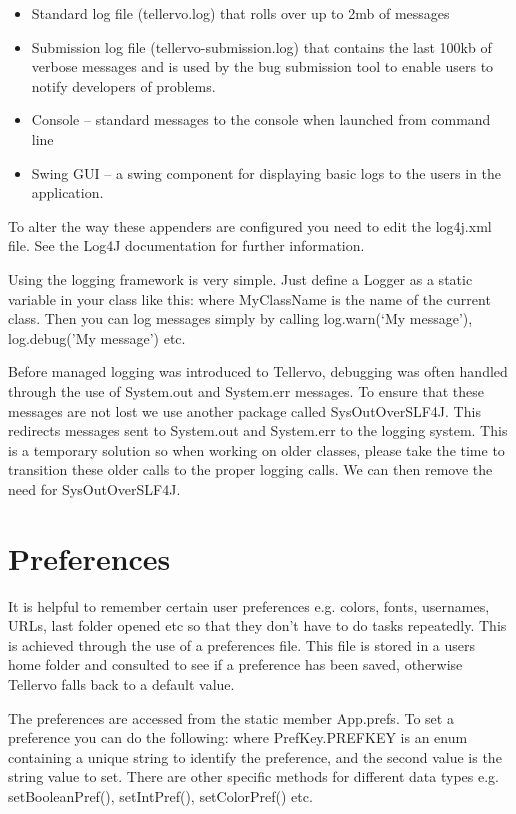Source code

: \begin{itemize}
 \item Standard log file (tellervo.log) that rolls over up to 2mb of messages
 \item Submission log file (tellervo-submission.log) that contains the last 100kb of verbose messages and is used by the bug submission tool to enable users to notify developers of problems.
 \item Console -- standard messages to the console when launched from command line
 \item Swing GUI -- a swing component for displaying basic logs to the users in the application.
\end{itemize}

To alter the way these appenders are configured you need to edit the log4j.xml file.  See the Log4J documentation for further information.

Using the logging framework is very simple.  Just define a Logger as a static variable in your class like this:
where MyClassName is the name of the current class.  Then you can log messages simply by calling log.warn(`My message'), log.debug('My message') etc.

Before managed logging was introduced to Tellervo, debugging was often handled through the use of System.out and System.err messages.  To ensure that these messages are not lost we use another package called SysOutOverSLF4J.  This redirects messages sent to System.out and System.err to the logging system.  This is a temporary solution so when working on older classes, please take the time to transition these older calls to the proper logging calls.  We can then remove the need for SysOutOverSLF4J.


\section{Preferences}
It is helpful to remember certain user preferences e.g. colors, fonts, usernames, URLs, last folder opened etc so that they don't have to do tasks repeatedly.  This is achieved through the use of a preferences file.  This file is stored in a users home folder and consulted to see if a preference has been saved, otherwise Tellervo falls back to a default value.  

The preferences are accessed from the static member App.prefs.  To set a preference you can do the following:
where PrefKey.PREFKEY is an enum containing a unique string to identify the preference, and the second value is the string value to set.  There are other specific methods for different data types e.g. setBooleanPref(), setIntPref(), setColorPref() etc.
+++
▶ **Exercise prompt**
A faithful copy of the records above, without images, is what to give back.

▶ **Answer area**
Source code

: \begin{itemize}
 \item Standard log file (tellervo.log) that rolls over up to 2mb of messages
 \item Submission log file (tellervo-submission.log) that contains the last 100kb of verbose messages and is used by the bug submission tool to enable users to notify developers of problems.
 \item Console -- standard messages to the console when launched from command line
 \item Swing GUI -- a swing component for displaying basic logs to the users in the application.
\end{itemize}

To alter the way these appenders are configured you need to edit the log4j.xml file.  See the Log4J documentation for further information.

Using the logging framework is very simple.  Just define a Logger as a static variable in your class like this:
where MyClassName is the name of the current class.  Then you can log messages simply by calling log.warn(`My message'), log.debug('My message') etc.

Before managed logging was introduced to Tellervo, debugging was often handled through the use of System.out and System.err messages.  To ensure that these messages are not lost we use another package called SysOutOverSLF4J.  This redirects messages sent to System.out and System.err to the logging system.  This is a temporary solution so when working on older classes, please take the time to transition these older calls to the proper logging calls.  We can then remove the need for SysOutOverSLF4J.


\section{Preferences}
It is helpful to remember certain user preferences e.g. colors, fonts, usernames, URLs, last folder opened etc so that they don't have to do tasks repeatedly.  This is achieved through the use of a preferences file.  This file is stored in a users home folder and consulted to see if a preference has been saved, otherwise Tellervo falls back to a default value.  

The preferences are accessed from the static member App.prefs.  To set a preference you can do the following:
where PrefKey.PREFKEY is an enum containing a unique string to identify the preference, and the second value is the string value to set.  There are other specific methods for different data types e.g. setBooleanPref(), setIntPref(), setColorPref() etc.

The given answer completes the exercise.